» **INSTRUCTIONS TO FOLLOW**:
Let the output be exactly the lines from the one containing "### Special Thanks" through the end of the records below, both included.

[[ RECORDS PROVIDED, beginning ]]

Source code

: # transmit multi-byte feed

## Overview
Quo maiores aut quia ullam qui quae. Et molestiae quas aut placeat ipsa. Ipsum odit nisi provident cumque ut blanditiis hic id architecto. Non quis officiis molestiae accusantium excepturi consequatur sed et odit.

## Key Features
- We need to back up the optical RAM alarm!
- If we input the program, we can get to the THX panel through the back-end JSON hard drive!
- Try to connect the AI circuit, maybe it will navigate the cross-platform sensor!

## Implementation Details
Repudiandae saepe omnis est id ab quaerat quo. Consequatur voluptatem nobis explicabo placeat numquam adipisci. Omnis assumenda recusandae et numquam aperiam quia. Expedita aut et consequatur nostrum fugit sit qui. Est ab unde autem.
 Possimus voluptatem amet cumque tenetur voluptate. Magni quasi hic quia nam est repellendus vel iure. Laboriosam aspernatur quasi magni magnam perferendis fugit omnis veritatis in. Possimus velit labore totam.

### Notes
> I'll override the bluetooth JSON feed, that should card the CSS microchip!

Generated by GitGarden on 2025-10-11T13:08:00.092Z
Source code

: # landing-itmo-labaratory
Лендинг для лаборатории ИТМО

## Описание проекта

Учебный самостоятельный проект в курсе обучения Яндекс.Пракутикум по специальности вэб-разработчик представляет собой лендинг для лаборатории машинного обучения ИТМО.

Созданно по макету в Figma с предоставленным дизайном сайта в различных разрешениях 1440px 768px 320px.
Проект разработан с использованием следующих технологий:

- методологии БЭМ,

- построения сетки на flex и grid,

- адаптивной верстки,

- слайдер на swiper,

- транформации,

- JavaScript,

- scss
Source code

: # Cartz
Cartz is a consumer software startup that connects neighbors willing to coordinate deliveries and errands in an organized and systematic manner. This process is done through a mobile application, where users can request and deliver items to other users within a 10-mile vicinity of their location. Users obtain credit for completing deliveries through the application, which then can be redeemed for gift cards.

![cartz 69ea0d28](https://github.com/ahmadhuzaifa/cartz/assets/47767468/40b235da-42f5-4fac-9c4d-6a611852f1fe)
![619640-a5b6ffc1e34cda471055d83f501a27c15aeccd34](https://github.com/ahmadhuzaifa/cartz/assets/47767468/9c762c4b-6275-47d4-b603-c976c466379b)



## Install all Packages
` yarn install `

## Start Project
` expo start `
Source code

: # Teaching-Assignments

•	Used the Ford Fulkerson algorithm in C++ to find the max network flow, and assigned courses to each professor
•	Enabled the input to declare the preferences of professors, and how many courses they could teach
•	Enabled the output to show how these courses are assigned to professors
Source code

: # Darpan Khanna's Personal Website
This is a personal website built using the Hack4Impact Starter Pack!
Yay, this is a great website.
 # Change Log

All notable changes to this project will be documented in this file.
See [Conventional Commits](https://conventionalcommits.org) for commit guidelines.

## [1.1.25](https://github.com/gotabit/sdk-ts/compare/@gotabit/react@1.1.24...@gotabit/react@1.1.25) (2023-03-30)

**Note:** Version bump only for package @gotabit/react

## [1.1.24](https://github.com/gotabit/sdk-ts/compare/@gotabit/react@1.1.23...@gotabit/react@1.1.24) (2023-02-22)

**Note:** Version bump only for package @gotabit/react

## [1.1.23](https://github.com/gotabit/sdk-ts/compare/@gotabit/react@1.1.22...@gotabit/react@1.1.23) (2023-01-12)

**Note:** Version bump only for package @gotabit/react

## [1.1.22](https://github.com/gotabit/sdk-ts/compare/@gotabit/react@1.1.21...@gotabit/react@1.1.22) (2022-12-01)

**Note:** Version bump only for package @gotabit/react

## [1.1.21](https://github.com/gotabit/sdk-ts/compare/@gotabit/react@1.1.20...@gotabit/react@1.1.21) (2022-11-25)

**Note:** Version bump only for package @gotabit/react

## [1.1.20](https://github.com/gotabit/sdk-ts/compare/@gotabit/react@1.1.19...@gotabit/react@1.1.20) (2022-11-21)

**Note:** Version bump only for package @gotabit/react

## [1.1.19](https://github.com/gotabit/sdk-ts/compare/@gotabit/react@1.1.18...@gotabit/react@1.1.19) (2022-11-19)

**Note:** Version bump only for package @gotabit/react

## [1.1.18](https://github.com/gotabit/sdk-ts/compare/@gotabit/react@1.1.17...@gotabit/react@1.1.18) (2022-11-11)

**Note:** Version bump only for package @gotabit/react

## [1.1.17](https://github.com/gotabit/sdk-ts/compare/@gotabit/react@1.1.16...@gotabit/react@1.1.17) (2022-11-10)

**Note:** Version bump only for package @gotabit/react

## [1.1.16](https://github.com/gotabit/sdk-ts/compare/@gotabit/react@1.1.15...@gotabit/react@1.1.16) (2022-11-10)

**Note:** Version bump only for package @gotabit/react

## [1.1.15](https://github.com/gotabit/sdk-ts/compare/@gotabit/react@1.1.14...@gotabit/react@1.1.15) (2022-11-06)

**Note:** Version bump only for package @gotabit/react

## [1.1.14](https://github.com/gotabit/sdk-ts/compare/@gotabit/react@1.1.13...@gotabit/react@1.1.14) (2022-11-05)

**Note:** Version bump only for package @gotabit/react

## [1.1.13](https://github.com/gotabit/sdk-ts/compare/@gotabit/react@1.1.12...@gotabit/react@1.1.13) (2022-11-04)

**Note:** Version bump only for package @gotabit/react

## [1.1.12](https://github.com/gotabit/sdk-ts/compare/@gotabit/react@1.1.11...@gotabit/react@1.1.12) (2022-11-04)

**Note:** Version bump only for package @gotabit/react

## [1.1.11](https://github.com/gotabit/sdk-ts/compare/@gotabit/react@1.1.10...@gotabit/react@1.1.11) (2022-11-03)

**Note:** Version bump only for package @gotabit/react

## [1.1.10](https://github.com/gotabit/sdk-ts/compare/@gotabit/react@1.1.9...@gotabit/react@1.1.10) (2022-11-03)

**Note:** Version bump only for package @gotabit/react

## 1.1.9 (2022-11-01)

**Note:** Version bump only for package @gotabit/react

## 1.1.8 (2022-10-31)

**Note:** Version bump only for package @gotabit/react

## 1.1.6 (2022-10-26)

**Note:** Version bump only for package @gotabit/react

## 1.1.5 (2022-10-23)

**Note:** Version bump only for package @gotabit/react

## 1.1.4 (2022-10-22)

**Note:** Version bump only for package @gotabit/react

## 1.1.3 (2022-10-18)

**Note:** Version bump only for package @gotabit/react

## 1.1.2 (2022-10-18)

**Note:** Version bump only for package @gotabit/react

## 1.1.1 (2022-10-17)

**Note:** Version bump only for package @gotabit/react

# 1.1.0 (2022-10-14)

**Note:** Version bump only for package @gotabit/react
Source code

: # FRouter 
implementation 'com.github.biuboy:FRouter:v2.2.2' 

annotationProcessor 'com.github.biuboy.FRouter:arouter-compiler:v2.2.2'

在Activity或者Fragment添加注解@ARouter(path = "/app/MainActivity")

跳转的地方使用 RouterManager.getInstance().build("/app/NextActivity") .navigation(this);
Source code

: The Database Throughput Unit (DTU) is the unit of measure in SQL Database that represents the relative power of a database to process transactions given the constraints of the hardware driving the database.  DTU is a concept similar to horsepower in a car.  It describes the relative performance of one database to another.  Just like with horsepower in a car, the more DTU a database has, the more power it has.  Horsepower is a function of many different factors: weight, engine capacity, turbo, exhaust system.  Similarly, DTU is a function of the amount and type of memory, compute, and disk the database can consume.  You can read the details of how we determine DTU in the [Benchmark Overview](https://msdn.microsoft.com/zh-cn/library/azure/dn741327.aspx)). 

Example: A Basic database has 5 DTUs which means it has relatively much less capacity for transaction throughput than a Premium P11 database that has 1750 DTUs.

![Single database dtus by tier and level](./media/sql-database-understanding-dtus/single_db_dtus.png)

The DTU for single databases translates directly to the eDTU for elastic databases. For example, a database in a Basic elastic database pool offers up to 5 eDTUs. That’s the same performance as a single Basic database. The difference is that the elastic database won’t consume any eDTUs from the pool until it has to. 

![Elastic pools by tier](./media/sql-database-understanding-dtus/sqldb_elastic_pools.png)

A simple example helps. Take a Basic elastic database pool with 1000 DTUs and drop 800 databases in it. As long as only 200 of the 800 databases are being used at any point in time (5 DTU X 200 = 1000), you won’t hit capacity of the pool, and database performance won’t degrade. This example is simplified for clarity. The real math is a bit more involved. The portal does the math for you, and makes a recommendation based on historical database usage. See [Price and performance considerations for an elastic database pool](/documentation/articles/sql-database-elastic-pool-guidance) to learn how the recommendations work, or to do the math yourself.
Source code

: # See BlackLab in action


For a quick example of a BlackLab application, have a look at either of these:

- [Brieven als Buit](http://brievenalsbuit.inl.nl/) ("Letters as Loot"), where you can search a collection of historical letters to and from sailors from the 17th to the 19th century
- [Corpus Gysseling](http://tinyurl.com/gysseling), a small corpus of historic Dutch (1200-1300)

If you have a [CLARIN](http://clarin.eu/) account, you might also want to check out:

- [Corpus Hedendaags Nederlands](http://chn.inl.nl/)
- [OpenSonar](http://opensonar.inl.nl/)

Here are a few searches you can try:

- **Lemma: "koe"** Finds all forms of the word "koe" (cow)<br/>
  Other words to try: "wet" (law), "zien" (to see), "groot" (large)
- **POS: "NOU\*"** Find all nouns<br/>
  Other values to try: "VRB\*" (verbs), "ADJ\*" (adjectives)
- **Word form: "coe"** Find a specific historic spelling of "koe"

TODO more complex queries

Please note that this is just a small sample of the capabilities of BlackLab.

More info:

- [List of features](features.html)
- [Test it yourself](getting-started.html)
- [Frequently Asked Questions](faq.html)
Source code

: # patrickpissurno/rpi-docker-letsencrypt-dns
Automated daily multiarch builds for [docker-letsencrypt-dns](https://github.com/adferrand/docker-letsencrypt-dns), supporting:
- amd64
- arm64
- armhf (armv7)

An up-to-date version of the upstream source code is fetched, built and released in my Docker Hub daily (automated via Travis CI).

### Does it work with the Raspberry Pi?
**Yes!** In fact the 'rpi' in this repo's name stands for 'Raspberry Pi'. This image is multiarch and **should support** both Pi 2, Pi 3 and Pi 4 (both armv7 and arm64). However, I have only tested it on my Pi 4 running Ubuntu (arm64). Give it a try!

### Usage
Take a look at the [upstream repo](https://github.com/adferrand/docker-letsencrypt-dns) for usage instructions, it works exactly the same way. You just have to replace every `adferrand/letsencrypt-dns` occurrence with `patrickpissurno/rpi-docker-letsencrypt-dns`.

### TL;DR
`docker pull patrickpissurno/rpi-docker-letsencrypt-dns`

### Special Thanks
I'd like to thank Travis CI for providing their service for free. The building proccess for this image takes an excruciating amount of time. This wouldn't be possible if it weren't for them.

[[ RECORDS PROVIDED, end ]]

» **COMPLETED EXERCISE**:
### Special Thanks
I'd like to thank Travis CI for providing their service for free. The building proccess for this image takes an excruciating amount of time. This wouldn't be possible if it weren't for them.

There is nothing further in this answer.